* Activity *
Every line of the records that holds the word "homme" should be copied out.
· · · ·
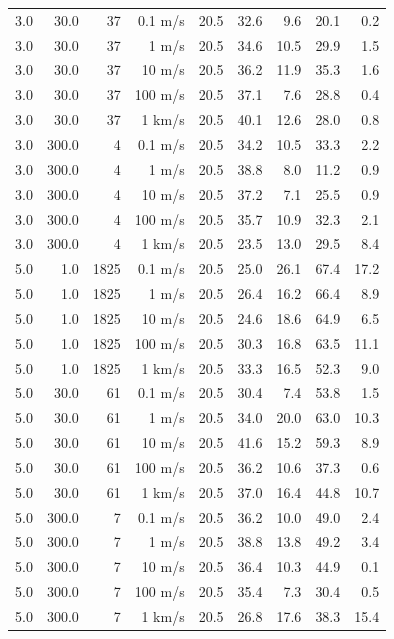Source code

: \begin{table}
\begin{tabular}{rrrrrrrrr}
3.0 & 30.0 & 37 & 0.1 m/s & 20.5 & 32.6 & 9.6 & 20.1 & 0.2 \\
3.0 & 30.0 & 37 & 1 m/s & 20.5 & 34.6 & 10.5 & 29.9 & 1.5 \\
3.0 & 30.0 & 37 & 10 m/s & 20.5 & 36.2 & 11.9 & 35.3 & 1.6 \\
3.0 & 30.0 & 37 & 100 m/s & 20.5 & 37.1 & 7.6 & 28.8 & 0.4 \\
3.0 & 30.0 & 37 & 1 km/s & 20.5 & 40.1 & 12.6 & 28.0 & 0.8 \\
3.0 & 300.0 & 4 & 0.1 m/s & 20.5 & 34.2 & 10.5 & 33.3 & 2.2 \\
3.0 & 300.0 & 4 & 1 m/s & 20.5 & 38.8 & 8.0 & 11.2 & 0.9 \\
3.0 & 300.0 & 4 & 10 m/s & 20.5 & 37.2 & 7.1 & 25.5 & 0.9 \\
3.0 & 300.0 & 4 & 100 m/s & 20.5 & 35.7 & 10.9 & 32.3 & 2.1 \\
3.0 & 300.0 & 4 & 1 km/s & 20.5 & 23.5 & 13.0 & 29.5 & 8.4 \\
5.0 & 1.0 & 1825 & 0.1 m/s & 20.5 & 25.0 & 26.1 & 67.4 & 17.2 \\
5.0 & 1.0 & 1825 & 1 m/s & 20.5 & 26.4 & 16.2 & 66.4 & 8.9 \\
5.0 & 1.0 & 1825 & 10 m/s & 20.5 & 24.6 & 18.6 & 64.9 & 6.5 \\
5.0 & 1.0 & 1825 & 100 m/s & 20.5 & 30.3 & 16.8 & 63.5 & 11.1 \\
5.0 & 1.0 & 1825 & 1 km/s & 20.5 & 33.3 & 16.5 & 52.3 & 9.0 \\
5.0 & 30.0 & 61 & 0.1 m/s & 20.5 & 30.4 & 7.4 & 53.8 & 1.5 \\
5.0 & 30.0 & 61 & 1 m/s & 20.5 & 34.0 & 20.0 & 63.0 & 10.3 \\
5.0 & 30.0 & 61 & 10 m/s & 20.5 & 41.6 & 15.2 & 59.3 & 8.9 \\
5.0 & 30.0 & 61 & 100 m/s & 20.5 & 36.2 & 10.6 & 37.3 & 0.6 \\
5.0 & 30.0 & 61 & 1 km/s & 20.5 & 37.0 & 16.4 & 44.8 & 10.7 \\
5.0 & 300.0 & 7 & 0.1 m/s & 20.5 & 36.2 & 10.0 & 49.0 & 2.4 \\
5.0 & 300.0 & 7 & 1 m/s & 20.5 & 38.8 & 13.8 & 49.2 & 3.4 \\
5.0 & 300.0 & 7 & 10 m/s & 20.5 & 36.4 & 10.3 & 44.9 & 0.1 \\
5.0 & 300.0 & 7 & 100 m/s & 20.5 & 35.4 & 7.3 & 30.4 & 0.5 \\
5.0 & 300.0 & 7 & 1 km/s & 20.5 & 26.8 & 17.6 & 38.3 & 15.4 \\
\hline
\end{tabular}
\end{table}
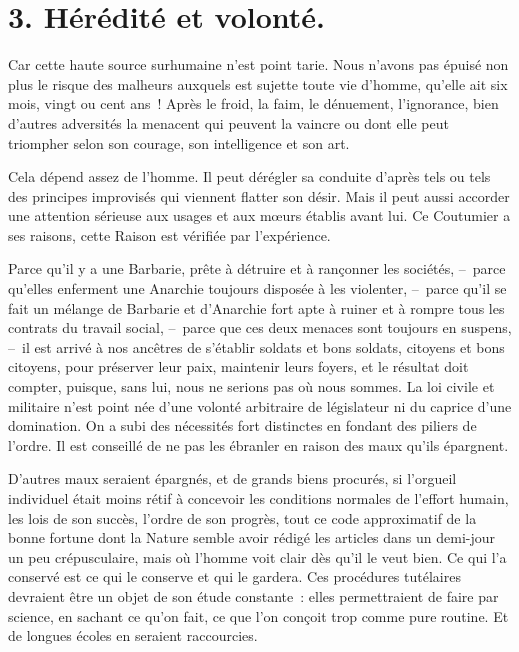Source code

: \documentclass[french,twoside]{book} %
\begin{document}
\section[{3. Hérédité et volonté.}]{3. Hérédité et volonté.}
\noindent Car cette haute source surhumaine n’est point tarie. Nous n’avons pas épuisé non plus le risque des malheurs auxquels est sujette toute vie d’homme, qu’elle ait six mois, vingt ou cent ans ! Après le froid, la faim, le dénuement, l’ignorance, bien d’autres adversités la menacent qui peuvent la vaincre ou dont elle peut triompher selon son courage, son intelligence et son art.\par
Cela dépend assez de l’homme. Il peut dérégler sa conduite d’après tels ou tels des principes improvisés qui viennent flatter son désir. Mais il peut aussi accorder une attention sérieuse aux usages et aux mœurs établis avant lui. Ce Coutumier a ses raisons, cette Raison est vérifiée par l’expérience.\par
Parce qu’il y a une Barbarie, prête à détruire et à rançonner les sociétés, – parce qu’elles enferment une Anarchie toujours disposée à les violenter, – parce qu’il se fait un mélange de Barbarie et d’Anarchie fort apte à ruiner et à rompre tous les contrats du travail social, – parce que ces deux menaces sont toujours en suspens, – il est arrivé à nos ancêtres de s’établir soldats et bons soldats, citoyens et bons citoyens, pour préserver leur paix, maintenir leurs foyers, et le résultat doit compter, puisque, sans lui, nous ne serions pas où nous sommes. La loi civile et militaire n’est point née d’une volonté arbitraire de législateur ni du caprice d’une domination. On a subi des nécessités fort distinctes en fondant des piliers de l’ordre. Il est conseillé de ne pas les ébranler en raison des maux qu’ils épargnent.\par
D’autres maux seraient épargnés, et de grands biens procurés, si l’orgueil individuel était moins rétif à concevoir les conditions normales de l’effort humain, les lois de son succès, l’ordre de son progrès, tout ce code approximatif de la bonne fortune dont la Nature semble avoir rédigé les articles dans un demi-jour un peu crépusculaire, mais où l’homme voit clair dès qu’il le veut bien. Ce qui l’a conservé est ce qui le conserve et qui le gardera. Ces procédures tutélaires devraient être un objet de son étude constante : elles permettraient de faire par science, en sachant ce qu’on fait, ce que l’on conçoit trop comme pure routine. Et de longues écoles en seraient raccourcies.\par
\end{document}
· · · ·
* Answer space *
\noindent Car cette haute source surhumaine n’est point tarie. Nous n’avons pas épuisé non plus le risque des malheurs auxquels est sujette toute vie d’homme, qu’elle ait six mois, vingt ou cent ans ! Après le froid, la faim, le dénuement, l’ignorance, bien d’autres adversités la menacent qui peuvent la vaincre ou dont elle peut triompher selon son courage, son intelligence et son art.\par
Cela dépend assez de l’homme. Il peut dérégler sa conduite d’après tels ou tels des principes improvisés qui viennent flatter son désir. Mais il peut aussi accorder une attention sérieuse aux usages et aux mœurs établis avant lui. Ce Coutumier a ses raisons, cette Raison est vérifiée par l’expérience.\par
D’autres maux seraient épargnés, et de grands biens procurés, si l’orgueil individuel était moins rétif à concevoir les conditions normales de l’effort humain, les lois de son succès, l’ordre de son progrès, tout ce code approximatif de la bonne fortune dont la Nature semble avoir rédigé les articles dans un demi-jour un peu crépusculaire, mais où l’homme voit clair dès qu’il le veut bien. Ce qui l’a conservé est ce qui le conserve et qui le gardera. Ces procédures tutélaires devraient être un objet de son étude constante : elles permettraient de faire par science, en sachant ce qu’on fait, ce que l’on conçoit trop comme pure routine. Et de longues écoles en seraient raccourcies.\par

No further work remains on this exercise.